◆ **What to produce**:
Which lines in the material below contain the word "Louis"? Copy each of them.

◆ **Dataset records**:
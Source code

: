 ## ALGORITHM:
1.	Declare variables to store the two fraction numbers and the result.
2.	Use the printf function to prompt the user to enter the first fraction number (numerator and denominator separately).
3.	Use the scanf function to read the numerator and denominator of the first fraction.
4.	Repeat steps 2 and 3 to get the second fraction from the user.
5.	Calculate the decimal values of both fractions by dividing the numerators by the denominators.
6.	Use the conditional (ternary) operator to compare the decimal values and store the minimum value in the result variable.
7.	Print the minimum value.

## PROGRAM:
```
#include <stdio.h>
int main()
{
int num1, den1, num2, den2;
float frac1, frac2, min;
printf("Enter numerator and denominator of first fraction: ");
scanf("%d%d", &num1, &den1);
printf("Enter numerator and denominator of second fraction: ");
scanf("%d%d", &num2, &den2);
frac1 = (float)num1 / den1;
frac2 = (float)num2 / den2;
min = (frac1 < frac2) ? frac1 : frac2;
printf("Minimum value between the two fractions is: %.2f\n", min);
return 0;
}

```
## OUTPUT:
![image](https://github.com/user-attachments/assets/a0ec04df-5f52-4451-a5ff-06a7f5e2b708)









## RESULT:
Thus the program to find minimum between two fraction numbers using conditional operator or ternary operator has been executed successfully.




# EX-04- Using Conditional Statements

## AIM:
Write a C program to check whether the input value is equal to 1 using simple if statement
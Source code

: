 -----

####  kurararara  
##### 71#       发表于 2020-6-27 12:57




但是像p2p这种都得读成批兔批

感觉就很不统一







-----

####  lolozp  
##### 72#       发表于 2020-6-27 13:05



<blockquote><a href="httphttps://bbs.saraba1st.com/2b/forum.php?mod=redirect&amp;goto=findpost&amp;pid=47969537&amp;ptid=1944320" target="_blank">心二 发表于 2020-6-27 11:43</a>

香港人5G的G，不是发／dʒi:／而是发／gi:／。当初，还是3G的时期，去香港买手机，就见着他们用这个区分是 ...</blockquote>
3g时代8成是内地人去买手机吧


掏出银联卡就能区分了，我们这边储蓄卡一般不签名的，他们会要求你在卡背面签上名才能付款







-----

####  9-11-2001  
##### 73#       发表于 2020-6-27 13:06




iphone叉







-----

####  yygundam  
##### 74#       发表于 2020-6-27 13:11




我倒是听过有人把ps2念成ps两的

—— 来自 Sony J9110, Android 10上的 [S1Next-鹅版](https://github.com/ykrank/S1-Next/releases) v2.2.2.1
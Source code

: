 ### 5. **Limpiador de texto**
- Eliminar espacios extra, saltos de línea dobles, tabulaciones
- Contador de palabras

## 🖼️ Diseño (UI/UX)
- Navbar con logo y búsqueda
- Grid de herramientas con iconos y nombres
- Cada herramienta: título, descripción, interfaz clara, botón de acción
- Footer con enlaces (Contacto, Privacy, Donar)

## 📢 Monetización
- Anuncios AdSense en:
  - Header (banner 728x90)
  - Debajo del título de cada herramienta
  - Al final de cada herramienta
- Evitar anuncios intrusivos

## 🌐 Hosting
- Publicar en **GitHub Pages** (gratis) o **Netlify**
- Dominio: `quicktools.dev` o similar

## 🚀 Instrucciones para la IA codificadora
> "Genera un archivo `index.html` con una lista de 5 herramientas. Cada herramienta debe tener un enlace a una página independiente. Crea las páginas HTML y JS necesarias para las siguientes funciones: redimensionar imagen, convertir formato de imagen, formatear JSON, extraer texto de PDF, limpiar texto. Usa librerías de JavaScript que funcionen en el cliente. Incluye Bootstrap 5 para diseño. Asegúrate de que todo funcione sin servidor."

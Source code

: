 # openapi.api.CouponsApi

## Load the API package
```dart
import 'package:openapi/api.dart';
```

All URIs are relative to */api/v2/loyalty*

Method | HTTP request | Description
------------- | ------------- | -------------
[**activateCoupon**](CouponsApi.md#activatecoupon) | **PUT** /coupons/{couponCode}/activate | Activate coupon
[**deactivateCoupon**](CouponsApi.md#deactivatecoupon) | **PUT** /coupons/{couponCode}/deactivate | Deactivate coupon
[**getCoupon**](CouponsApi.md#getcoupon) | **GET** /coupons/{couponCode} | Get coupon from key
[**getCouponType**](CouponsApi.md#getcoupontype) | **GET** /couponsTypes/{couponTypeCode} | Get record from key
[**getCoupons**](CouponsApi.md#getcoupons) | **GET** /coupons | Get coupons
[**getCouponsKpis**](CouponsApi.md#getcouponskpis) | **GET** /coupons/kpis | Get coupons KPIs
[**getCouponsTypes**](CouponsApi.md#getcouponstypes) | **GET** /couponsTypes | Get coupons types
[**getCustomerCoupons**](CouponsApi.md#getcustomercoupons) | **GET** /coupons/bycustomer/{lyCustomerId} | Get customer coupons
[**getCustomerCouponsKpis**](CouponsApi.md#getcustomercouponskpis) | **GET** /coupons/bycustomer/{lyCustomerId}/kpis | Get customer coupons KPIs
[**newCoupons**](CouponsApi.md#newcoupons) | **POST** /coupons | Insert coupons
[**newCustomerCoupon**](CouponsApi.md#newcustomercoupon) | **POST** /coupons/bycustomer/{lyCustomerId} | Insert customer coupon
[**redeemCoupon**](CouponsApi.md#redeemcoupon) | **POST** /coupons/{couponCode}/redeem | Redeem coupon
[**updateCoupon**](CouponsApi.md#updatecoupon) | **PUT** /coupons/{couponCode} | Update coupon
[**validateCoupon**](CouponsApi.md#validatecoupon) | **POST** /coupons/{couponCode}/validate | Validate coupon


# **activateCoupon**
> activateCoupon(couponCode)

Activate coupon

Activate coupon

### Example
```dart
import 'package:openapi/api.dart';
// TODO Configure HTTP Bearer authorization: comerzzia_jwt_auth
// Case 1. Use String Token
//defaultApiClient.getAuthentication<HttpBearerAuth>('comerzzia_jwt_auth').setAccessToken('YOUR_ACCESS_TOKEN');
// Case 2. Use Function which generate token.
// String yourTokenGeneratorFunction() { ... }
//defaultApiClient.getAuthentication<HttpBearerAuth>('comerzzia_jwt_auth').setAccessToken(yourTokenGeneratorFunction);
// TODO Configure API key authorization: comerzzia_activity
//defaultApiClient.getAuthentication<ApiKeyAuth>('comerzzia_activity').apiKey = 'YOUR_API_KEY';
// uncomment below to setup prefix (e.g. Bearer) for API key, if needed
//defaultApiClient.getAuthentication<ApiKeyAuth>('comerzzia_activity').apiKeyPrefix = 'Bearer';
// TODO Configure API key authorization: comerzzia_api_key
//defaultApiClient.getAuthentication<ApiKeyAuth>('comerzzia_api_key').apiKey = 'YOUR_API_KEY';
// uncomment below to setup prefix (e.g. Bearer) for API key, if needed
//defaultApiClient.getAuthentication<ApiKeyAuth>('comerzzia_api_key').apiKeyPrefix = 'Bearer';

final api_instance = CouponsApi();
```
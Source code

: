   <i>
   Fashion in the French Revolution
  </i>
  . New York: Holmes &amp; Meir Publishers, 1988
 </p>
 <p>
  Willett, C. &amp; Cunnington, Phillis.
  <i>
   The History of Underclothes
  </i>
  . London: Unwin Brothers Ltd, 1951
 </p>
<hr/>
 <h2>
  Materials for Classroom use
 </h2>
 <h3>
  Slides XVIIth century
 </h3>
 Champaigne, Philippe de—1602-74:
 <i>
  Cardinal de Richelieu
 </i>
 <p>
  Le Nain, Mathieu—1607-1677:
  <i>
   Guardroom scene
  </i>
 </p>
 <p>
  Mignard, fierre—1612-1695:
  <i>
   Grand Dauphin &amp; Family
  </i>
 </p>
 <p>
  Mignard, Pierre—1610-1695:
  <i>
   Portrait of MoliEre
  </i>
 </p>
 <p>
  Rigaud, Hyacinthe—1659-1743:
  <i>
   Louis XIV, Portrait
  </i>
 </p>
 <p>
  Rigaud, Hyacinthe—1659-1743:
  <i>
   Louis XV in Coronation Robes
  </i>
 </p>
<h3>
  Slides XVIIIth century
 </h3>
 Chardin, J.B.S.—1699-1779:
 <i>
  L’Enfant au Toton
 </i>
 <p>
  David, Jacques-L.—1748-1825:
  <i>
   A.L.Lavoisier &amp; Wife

◆ **Solution to this exercise**:
   Louis XIV, Portrait
   Louis XV in Coronation Robes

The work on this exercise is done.